Thus the gods and reason – both essential
for the origins, order and very being of the universe – were complementary.
That explains why the Greeks did so much with science, which they invented.
Their gods were the beginning of their cosmology. They were always curious and
eager to understand the cause and effect relationships in nature without the
aid of superstition. They were perpetually perplexed and delighted by the
beauty, reason, and order of the natural world and the cosmos. Their gods had
to be reason, and they were.
Archilochos, a seven-century BCE poet second
only to Homer in greatness, put the Greeks’ attitude towards their gods this
way. “Attribute,” he says, “all to the gods” (Fragment 23).
Erebos
(darkness) in Western cosmology
Some 3,000 years after the Greeks thought
out carefully their rational and beautiful picture of the cosmos, the cosmology
of the Western people is a black hole for gods and, to some degree, science as
well. By science I mean theory and applied reason, an intelligent way of making
sense of the massive and exquisitely beautiful cosmos.
I am not making fun of the technical achievements
of Western scientists. Their satellites and telescopes are expanding our
knowledge of the universe. I am simply suggesting that, when it comes to a theory
of cosmology explaining the origins and creation of the universe, the Western
view is, most probably, that of science fiction.
Western astronomers and physicists on the
dawn of the twenty-first century speak of the “inflation” theory of how the
universe came into being. They say they believe the “universe began in an
extraordinary explosion known as the Big Bang” (National Research Council, Nuclear Physics, 1999, p. 112). In
addition, they say that the universe arose from a very small matter during the
violent burst and a moment after it.
Brian Greene, a physicist making a career
out of the Big Bang theory, is quite certain that at the moment of the huge
blast “the whole of the universe erupted from a microscopic nugget whose size
makes a grain of sand look colossal” (The
Elegant Universe, 2000, p. 4).
Greene is a proponent of what he calls a
“superstring” or “string” theory, according to which, the particles of nature
behave not like point-particles but rather like loops of vibrating string.
These vibrating-string particles of nature, the electrons and quarks making up
the atoms, for instance, eliminate the incompatibility between quantum
mechanics (of the microscopic world) and general relativity (of the universe).
Is the
universe flat?
No wonder Greene is optimistic that this
string idea could, one day, put everything in the universe under the marching
orders of a single grand principle, a master equation.

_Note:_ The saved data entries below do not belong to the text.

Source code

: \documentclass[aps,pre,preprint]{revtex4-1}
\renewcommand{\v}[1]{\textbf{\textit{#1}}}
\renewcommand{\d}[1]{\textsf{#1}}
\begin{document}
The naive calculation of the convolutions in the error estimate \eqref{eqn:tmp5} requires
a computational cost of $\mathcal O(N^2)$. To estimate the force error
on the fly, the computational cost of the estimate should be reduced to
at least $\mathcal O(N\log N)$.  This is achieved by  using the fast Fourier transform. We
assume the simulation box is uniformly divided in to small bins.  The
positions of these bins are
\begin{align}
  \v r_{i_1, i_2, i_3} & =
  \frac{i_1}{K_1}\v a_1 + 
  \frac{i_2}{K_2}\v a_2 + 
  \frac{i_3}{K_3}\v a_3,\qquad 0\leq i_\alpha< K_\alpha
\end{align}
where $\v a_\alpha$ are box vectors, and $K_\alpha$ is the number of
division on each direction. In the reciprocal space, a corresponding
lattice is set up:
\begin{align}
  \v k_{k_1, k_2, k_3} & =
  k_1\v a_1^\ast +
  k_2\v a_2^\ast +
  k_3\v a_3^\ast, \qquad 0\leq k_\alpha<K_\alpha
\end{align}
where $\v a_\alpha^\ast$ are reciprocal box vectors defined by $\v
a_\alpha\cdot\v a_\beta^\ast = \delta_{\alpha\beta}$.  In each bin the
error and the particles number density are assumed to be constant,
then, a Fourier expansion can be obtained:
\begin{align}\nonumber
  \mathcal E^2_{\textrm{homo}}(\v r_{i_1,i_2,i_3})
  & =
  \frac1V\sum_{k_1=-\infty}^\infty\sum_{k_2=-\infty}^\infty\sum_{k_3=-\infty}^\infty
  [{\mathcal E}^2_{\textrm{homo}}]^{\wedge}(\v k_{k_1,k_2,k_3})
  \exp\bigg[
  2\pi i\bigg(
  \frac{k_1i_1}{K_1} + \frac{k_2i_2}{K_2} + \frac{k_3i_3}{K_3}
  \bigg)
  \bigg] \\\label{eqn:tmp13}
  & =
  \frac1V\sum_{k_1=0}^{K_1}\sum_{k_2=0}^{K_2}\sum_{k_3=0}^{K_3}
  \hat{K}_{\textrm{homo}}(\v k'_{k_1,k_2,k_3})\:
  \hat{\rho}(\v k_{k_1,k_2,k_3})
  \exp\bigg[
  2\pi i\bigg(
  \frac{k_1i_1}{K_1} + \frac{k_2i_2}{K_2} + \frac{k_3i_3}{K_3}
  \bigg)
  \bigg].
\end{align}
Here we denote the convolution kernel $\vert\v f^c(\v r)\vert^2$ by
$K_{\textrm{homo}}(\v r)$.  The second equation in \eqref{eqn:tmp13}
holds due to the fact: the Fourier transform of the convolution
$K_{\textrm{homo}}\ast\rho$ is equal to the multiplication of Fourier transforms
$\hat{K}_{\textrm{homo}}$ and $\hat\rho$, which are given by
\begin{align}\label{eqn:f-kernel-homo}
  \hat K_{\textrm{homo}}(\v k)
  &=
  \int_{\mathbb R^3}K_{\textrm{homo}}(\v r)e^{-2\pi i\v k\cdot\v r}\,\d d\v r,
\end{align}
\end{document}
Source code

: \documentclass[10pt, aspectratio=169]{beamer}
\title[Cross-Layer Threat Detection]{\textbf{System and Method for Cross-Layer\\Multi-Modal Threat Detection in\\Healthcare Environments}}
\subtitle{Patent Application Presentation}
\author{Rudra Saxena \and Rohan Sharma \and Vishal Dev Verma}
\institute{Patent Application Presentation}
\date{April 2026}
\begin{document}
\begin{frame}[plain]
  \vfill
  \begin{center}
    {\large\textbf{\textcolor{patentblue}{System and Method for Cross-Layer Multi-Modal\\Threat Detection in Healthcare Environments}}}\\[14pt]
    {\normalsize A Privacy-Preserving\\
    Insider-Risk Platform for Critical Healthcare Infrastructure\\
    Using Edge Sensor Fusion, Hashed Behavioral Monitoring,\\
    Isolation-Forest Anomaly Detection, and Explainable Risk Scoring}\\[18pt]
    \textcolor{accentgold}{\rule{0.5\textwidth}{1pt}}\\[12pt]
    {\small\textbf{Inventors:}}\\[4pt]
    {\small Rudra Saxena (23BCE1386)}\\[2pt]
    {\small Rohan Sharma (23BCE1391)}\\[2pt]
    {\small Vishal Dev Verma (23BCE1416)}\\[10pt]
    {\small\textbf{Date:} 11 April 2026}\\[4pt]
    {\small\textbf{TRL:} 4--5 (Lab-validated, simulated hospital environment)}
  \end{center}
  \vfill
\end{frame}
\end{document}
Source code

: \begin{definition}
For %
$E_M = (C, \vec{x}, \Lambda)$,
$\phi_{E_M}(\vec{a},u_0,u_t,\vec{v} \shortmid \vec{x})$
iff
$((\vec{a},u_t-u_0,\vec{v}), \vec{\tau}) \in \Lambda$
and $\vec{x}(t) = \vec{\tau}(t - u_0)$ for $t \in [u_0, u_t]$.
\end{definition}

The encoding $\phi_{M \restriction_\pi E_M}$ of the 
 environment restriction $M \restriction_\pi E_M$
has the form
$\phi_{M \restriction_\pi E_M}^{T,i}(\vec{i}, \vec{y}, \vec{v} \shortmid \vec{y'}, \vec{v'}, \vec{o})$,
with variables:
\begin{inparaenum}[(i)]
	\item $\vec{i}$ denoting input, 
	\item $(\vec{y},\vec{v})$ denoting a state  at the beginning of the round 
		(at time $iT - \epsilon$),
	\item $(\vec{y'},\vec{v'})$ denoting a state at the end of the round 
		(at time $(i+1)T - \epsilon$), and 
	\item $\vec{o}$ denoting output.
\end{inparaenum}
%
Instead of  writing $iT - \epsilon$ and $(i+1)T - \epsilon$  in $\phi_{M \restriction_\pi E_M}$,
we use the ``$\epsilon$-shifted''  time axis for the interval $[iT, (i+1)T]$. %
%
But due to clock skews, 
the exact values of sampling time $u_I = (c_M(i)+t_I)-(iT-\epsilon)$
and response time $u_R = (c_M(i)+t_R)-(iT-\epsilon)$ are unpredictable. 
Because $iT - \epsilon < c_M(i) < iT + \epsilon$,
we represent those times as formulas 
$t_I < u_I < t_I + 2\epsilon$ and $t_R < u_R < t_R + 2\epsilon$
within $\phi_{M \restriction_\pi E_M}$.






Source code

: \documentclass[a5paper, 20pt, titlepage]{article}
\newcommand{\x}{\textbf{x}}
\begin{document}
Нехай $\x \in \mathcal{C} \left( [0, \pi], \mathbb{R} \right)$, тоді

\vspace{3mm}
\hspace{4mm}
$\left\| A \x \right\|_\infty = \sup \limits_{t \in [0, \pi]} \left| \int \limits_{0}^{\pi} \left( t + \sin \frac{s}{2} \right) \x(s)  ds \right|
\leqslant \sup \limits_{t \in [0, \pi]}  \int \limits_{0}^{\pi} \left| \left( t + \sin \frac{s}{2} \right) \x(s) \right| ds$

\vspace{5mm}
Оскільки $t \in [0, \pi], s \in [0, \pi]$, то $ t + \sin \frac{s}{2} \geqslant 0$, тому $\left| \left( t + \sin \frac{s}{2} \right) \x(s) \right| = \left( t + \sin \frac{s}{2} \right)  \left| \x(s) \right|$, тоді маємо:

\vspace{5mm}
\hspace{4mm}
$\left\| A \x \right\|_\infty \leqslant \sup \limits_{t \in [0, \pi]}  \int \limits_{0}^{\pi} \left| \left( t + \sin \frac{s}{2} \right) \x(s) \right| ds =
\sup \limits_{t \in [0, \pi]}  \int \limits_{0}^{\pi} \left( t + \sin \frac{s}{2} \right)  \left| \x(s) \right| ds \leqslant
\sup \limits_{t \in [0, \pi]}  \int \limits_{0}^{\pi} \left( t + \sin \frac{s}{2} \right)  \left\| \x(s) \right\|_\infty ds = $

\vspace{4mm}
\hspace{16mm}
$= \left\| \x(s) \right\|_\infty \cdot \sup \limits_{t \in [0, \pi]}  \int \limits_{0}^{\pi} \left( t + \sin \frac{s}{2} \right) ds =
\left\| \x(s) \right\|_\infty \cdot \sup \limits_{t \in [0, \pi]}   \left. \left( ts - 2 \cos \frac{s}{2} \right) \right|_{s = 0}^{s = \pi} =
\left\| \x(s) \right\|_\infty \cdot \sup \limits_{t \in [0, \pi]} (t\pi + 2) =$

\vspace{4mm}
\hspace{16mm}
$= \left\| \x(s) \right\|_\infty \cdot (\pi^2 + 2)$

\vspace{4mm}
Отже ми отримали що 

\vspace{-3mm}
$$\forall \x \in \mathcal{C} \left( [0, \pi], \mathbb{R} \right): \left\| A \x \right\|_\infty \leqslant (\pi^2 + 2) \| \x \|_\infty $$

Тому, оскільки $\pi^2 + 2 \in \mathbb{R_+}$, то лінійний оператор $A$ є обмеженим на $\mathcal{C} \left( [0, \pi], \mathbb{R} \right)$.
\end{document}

The string theory could
become a theory of everything. But that’s highly unlikely. So much power in the
hands of even a god would be dangerous. The Greeks knew that so they made their
gods and cosmogony, and cosmology democratic.
Western scientists, however, believe in a
neat separation between their science and society. They claim the universe is flat
because of the afterglow of the Big Bang. They dub the afterglow cosmic
microwave background radiation.
NASA's vision of the afterglow of the cosmic microwave background radiation. |
They sent a balloon-telescope 5,000 miles above
the earth. The telescope took pictures of background radiation and, from that
analysis of light, they say they captured photons (particles of light) dating
from the very moment of the Big Bang explosion, some 10 to15 billion years ago.
This claim boggles the mind in its overwhelming
demand for perfection and faith in perfect super-telescopes, satellites, and
high-tech science. We know, of course, that scientists and humans in general
are by no means perfect beings. To think that the truly gigantic cosmos sprang
from an atom, and was brought into existence by no less than an explosion, is
blind faith in miracles.
In addition, something like 95 percent of
the universe is invisible
to astronomers since it is dark matter or high-energy radiation. Yet Big Bang
cosmologists insist they are right from the questionable measurements they took
of the so-called cosmic microwave background radiation.
The Christian
metaphysics of the Big Bang Theory
The Big Bang explanation of the birth of the
universe is a child of Christian thinking dressed, first of all, in the
impressive Opticks and Principia works of Isaac Newton,
the eighteenth century British natural philosopher who believed in an infinite
universe made by the god of the Christians.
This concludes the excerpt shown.